The former investment banker, who is facing the biggest crisis of his presidency, unveiled a series of concessions on Monday to defuse the yellow vest crisis, which takes its name from the high visibility jackets all drivers in France are legally obliged to keep in their cars.
He was hoping that the package of tax and minimum wage measures for low-income workers would help bring calm to the country after more than a month of clashes and disruption.
His move appeased many French, with public support for the yellow vest protests dropping from more than 80 percent to around 50 percent.
But many others, who say the new measures will still not enable them to make ends meet, were set on continuing the protests to try and squeeze more concessions out of the 40-year-old president.
“His (Macron’s) taxes will cancel out the rise in the minimum wage,” a 49-year-old computer technician, who declined to give his name, told The Telegraph on the Place de la République.
He said he had no intention of giving up the fight, and rejected the government’s call for calm in the wake of a terror attack this week in Strasbourg in which a gunman shot dead four people before being caught, two days later, and shot dead by police.
“That’s merely an excuse to try and keep us off the streets.
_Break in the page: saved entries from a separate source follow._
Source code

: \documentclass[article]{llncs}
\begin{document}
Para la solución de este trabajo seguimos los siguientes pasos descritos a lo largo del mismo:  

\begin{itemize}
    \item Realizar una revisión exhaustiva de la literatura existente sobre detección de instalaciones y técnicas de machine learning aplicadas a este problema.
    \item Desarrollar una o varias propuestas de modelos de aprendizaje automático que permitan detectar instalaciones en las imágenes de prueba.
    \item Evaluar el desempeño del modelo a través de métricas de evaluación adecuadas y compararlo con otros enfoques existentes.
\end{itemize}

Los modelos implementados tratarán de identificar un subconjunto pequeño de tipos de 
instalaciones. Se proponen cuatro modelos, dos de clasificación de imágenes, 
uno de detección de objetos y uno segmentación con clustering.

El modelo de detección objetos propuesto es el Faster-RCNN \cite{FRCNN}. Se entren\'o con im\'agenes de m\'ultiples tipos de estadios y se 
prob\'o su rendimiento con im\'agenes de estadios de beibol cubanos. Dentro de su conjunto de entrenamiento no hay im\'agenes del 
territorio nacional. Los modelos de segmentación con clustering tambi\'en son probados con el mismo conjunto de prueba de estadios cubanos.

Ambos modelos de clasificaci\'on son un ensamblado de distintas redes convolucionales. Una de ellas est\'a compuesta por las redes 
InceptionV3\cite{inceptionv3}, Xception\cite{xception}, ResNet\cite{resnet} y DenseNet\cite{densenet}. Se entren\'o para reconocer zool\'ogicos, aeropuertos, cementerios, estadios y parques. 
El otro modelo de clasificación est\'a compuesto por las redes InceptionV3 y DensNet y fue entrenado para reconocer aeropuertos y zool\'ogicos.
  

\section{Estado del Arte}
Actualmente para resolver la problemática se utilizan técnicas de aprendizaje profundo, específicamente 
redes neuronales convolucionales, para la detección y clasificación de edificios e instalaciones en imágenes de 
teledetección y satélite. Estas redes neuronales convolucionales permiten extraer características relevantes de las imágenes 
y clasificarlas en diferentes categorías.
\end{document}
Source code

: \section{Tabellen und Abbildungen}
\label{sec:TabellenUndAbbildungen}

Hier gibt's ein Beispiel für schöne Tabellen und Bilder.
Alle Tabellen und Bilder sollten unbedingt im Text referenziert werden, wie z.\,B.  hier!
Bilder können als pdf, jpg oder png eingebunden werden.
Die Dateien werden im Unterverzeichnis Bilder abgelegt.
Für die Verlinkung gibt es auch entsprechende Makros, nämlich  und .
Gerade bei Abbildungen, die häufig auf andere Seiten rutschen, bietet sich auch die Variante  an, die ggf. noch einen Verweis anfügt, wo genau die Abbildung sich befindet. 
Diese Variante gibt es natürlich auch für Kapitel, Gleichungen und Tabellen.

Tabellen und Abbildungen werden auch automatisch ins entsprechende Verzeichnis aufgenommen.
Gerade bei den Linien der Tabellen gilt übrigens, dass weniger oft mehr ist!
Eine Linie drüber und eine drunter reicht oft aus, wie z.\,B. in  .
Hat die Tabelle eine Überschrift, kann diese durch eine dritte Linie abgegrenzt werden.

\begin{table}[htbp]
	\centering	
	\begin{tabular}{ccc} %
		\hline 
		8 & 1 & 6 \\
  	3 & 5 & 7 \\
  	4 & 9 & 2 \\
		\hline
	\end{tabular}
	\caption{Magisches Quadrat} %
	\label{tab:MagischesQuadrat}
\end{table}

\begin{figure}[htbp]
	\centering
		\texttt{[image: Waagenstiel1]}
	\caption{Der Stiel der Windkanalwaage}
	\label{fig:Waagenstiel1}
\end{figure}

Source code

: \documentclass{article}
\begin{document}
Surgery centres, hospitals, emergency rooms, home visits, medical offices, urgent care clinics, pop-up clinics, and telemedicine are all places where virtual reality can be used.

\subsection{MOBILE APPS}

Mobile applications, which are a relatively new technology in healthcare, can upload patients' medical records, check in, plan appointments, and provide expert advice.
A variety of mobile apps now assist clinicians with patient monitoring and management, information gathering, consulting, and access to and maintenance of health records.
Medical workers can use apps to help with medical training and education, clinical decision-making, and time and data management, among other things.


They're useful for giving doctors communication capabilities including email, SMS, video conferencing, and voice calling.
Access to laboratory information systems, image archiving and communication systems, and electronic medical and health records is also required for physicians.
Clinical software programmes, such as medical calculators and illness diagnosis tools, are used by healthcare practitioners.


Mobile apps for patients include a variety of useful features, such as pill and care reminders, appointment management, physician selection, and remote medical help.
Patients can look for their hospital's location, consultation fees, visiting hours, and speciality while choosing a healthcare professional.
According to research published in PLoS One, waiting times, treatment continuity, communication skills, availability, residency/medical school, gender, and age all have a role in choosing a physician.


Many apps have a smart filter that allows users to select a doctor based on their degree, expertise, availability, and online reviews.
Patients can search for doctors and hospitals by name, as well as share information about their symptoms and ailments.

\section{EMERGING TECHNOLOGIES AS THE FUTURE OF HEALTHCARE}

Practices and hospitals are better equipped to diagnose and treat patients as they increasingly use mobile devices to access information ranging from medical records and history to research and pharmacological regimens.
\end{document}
The attack and this protest have nothing to do with each other,” he said.
About 8,000 police – four times the number of demonstrators – and 14 armoured vehicles were deployed across Paris for Saturday’s demonstration, and many streets in the city centre were honeycombed with checkpoints where officers in riot gear checked bags and coats for weapons and helmets.
Police said 112 people were taken into custody in Paris.
The number of deaths linked to the protest rose to seven after Belgian police said a man accidentally crashed his car on Friday night into a truck that had stalled at a yellow vest roadblock on the Franco-Belgian border.